(RECORDS SUPPLIED begins)
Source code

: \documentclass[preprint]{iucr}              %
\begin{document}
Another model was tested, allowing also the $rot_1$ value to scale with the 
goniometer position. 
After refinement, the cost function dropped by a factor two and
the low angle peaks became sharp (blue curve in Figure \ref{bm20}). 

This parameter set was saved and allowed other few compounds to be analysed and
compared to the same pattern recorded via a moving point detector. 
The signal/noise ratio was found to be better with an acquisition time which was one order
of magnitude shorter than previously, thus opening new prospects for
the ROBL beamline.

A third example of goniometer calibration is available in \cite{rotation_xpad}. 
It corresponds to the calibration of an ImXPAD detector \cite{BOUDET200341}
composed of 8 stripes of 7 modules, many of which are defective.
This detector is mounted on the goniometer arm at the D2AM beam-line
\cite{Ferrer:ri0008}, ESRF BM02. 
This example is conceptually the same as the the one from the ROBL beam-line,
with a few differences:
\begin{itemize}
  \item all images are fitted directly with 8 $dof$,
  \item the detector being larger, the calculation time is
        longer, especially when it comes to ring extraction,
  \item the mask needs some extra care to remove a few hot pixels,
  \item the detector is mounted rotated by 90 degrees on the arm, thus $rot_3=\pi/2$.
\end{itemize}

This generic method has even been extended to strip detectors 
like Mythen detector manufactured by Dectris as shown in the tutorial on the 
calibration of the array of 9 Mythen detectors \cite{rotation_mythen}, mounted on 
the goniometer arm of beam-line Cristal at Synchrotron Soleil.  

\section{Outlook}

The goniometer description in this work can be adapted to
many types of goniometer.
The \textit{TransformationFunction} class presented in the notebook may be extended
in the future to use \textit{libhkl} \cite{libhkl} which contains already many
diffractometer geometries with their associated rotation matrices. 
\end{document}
(RECORDS SUPPLIED ends)
| WORK TO COMPLETE |
Print the whole listing above exactly, please.

| WRITTEN SOLUTION |
Source code

: \documentclass[preprint]{iucr}              %
\begin{document}
Another model was tested, allowing also the $rot_1$ value to scale with the 
goniometer position. 
After refinement, the cost function dropped by a factor two and
the low angle peaks became sharp (blue curve in Figure \ref{bm20}). 

This parameter set was saved and allowed other few compounds to be analysed and
compared to the same pattern recorded via a moving point detector. 
The signal/noise ratio was found to be better with an acquisition time which was one order
of magnitude shorter than previously, thus opening new prospects for
the ROBL beamline.

A third example of goniometer calibration is available in \cite{rotation_xpad}. 
It corresponds to the calibration of an ImXPAD detector \cite{BOUDET200341}
composed of 8 stripes of 7 modules, many of which are defective.
This detector is mounted on the goniometer arm at the D2AM beam-line
\cite{Ferrer:ri0008}, ESRF BM02. 
This example is conceptually the same as the the one from the ROBL beam-line,
with a few differences:
\begin{itemize}
  \item all images are fitted directly with 8 $dof$,
  \item the detector being larger, the calculation time is
        longer, especially when it comes to ring extraction,
  \item the mask needs some extra care to remove a few hot pixels,
  \item the detector is mounted rotated by 90 degrees on the arm, thus $rot_3=\pi/2$.
\end{itemize}

This generic method has even been extended to strip detectors 
like Mythen detector manufactured by Dectris as shown in the tutorial on the 
calibration of the array of 9 Mythen detectors \cite{rotation_mythen}, mounted on 
the goniometer arm of beam-line Cristal at Synchrotron Soleil.  

\section{Outlook}

The goniometer description in this work can be adapted to
many types of goniometer.
The \textit{TransformationFunction} class presented in the notebook may be extended
in the future to use \textit{libhkl} \cite{libhkl} which contains already many
diffractometer geometries with their associated rotation matrices. 
\end{document}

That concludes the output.